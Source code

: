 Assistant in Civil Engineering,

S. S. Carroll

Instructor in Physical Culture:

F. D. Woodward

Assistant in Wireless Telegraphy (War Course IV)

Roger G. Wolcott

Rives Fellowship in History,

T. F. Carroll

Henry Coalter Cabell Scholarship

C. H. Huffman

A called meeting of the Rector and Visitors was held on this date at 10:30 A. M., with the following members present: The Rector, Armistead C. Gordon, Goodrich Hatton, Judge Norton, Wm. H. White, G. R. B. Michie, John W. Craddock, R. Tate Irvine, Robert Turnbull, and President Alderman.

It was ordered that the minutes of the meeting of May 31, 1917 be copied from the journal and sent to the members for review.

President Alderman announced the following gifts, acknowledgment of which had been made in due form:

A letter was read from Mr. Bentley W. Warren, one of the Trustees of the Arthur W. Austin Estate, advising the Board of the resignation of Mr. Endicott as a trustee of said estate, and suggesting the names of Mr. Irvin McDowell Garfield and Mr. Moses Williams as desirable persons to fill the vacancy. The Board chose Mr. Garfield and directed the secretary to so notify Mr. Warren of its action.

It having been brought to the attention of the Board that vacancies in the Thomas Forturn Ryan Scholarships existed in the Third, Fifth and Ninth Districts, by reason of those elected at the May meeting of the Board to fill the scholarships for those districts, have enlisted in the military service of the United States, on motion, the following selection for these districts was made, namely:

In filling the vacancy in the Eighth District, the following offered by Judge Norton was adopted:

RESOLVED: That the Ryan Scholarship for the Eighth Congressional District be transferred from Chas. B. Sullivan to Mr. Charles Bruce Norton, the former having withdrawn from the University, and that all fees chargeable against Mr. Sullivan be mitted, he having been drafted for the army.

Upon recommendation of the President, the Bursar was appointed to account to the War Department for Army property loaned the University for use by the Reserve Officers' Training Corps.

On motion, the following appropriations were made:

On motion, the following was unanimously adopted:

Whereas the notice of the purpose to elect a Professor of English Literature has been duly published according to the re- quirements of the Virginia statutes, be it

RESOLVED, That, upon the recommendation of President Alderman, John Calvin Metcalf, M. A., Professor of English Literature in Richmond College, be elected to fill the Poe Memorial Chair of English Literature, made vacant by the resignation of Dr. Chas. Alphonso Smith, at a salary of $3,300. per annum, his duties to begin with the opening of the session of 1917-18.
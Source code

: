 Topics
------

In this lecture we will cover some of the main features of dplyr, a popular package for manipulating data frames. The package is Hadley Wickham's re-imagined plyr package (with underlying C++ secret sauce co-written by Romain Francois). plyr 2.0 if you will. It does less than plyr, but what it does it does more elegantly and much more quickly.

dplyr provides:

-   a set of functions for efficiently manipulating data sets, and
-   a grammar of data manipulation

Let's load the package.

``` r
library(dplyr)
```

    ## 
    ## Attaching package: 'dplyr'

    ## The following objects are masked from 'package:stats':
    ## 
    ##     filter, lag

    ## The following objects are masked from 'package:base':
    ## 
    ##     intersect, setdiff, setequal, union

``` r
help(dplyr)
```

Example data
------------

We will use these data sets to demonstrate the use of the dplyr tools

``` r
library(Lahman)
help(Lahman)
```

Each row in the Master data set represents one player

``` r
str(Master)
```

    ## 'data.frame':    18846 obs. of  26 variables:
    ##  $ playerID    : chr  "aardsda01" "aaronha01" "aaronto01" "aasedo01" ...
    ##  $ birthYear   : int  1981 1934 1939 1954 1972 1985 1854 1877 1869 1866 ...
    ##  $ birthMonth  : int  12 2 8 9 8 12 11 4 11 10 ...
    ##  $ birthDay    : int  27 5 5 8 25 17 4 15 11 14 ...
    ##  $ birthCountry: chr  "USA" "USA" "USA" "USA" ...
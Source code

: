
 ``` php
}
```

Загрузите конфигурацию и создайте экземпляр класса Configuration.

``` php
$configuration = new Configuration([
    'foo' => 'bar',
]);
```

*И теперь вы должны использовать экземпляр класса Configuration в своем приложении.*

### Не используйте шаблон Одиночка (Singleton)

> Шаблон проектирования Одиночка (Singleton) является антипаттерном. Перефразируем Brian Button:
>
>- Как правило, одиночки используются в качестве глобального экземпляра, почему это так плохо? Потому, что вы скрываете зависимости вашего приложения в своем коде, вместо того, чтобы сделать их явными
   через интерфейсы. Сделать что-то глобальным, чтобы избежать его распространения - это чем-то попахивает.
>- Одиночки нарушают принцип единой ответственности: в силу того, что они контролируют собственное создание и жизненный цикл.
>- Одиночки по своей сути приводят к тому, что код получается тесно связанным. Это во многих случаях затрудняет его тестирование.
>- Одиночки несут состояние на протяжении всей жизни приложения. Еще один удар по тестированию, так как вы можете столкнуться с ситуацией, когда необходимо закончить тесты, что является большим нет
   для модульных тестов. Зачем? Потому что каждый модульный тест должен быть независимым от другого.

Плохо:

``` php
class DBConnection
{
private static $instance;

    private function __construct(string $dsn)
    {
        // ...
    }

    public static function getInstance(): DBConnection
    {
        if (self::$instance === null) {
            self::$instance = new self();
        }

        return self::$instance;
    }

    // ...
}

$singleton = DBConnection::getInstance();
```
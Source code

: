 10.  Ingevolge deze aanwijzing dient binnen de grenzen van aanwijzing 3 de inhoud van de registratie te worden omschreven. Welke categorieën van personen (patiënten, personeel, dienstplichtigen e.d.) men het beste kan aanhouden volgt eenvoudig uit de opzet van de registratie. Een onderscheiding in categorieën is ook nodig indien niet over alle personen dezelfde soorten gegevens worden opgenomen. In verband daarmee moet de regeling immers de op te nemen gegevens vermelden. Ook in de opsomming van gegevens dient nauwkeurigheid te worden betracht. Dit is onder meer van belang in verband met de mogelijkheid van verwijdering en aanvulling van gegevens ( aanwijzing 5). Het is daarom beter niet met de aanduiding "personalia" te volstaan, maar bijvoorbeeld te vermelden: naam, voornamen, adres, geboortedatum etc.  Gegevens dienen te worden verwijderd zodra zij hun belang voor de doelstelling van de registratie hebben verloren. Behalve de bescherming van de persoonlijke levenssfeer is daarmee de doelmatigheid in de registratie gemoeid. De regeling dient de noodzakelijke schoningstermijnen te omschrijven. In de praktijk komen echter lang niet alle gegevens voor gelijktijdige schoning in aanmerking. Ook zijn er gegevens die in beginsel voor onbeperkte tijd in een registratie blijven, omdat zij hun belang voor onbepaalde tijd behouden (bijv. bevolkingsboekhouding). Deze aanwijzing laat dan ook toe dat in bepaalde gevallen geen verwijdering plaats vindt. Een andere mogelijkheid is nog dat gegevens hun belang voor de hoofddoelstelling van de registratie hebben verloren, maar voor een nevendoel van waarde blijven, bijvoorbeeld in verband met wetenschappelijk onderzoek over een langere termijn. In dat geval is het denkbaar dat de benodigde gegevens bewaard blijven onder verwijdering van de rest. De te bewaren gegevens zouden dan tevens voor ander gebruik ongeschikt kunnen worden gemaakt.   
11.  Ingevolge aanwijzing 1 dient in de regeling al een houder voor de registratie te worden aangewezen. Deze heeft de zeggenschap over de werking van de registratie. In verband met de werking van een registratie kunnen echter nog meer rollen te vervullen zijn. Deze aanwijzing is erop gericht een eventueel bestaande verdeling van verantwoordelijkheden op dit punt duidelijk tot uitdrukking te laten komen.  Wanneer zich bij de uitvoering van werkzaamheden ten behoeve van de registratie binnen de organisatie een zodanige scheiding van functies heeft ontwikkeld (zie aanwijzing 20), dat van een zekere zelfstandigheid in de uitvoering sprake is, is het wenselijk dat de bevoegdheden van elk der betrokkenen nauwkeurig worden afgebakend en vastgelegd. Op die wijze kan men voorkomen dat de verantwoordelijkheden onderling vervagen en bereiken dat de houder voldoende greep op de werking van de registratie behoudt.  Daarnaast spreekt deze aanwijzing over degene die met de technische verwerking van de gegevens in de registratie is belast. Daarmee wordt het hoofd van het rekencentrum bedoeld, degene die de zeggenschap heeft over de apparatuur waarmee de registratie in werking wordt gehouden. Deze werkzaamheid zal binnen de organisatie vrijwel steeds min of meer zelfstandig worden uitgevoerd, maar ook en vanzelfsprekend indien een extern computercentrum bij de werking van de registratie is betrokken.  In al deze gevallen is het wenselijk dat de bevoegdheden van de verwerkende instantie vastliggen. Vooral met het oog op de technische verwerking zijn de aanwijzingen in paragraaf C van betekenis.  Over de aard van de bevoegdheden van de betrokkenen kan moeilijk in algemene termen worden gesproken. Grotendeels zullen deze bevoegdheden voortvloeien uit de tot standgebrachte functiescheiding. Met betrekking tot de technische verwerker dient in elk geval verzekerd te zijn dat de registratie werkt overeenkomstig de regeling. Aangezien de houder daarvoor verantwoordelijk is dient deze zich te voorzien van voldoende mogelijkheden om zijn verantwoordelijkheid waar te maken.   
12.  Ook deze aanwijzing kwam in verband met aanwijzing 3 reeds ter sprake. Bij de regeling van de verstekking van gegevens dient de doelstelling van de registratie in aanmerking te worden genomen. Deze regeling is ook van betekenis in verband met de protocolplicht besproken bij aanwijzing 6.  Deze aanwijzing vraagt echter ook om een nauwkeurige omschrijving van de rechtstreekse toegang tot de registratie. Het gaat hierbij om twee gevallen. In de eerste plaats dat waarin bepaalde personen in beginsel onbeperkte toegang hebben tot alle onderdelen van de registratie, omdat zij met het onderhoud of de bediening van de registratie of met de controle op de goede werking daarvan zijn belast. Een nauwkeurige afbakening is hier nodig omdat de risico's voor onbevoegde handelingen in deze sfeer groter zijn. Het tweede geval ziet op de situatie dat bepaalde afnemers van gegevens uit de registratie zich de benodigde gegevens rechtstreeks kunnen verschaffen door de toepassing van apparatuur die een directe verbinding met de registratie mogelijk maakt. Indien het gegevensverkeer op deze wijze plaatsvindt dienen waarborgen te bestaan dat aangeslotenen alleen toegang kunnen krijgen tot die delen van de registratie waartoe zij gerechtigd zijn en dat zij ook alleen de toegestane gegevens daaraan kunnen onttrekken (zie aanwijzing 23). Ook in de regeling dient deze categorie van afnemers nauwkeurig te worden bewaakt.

+-------+

WORK ORDER:
In the records, locate each line holding the string "English" and copy it.

YOUR SOLUTION:
Whereas the notice of the purpose to elect a Professor of English Literature has been duly published according to the re- quirements of the Virginia statutes, be it
RESOLVED, That, upon the recommendation of President Alderman, John Calvin Metcalf, M. A., Professor of English Literature in Richmond College, be elected to fill the Poe Memorial Chair of English Literature, made vacant by the resignation of Dr. Chas. Alphonso Smith, at a salary of $3,300. per annum, his duties to begin with the opening of the session of 1917-18.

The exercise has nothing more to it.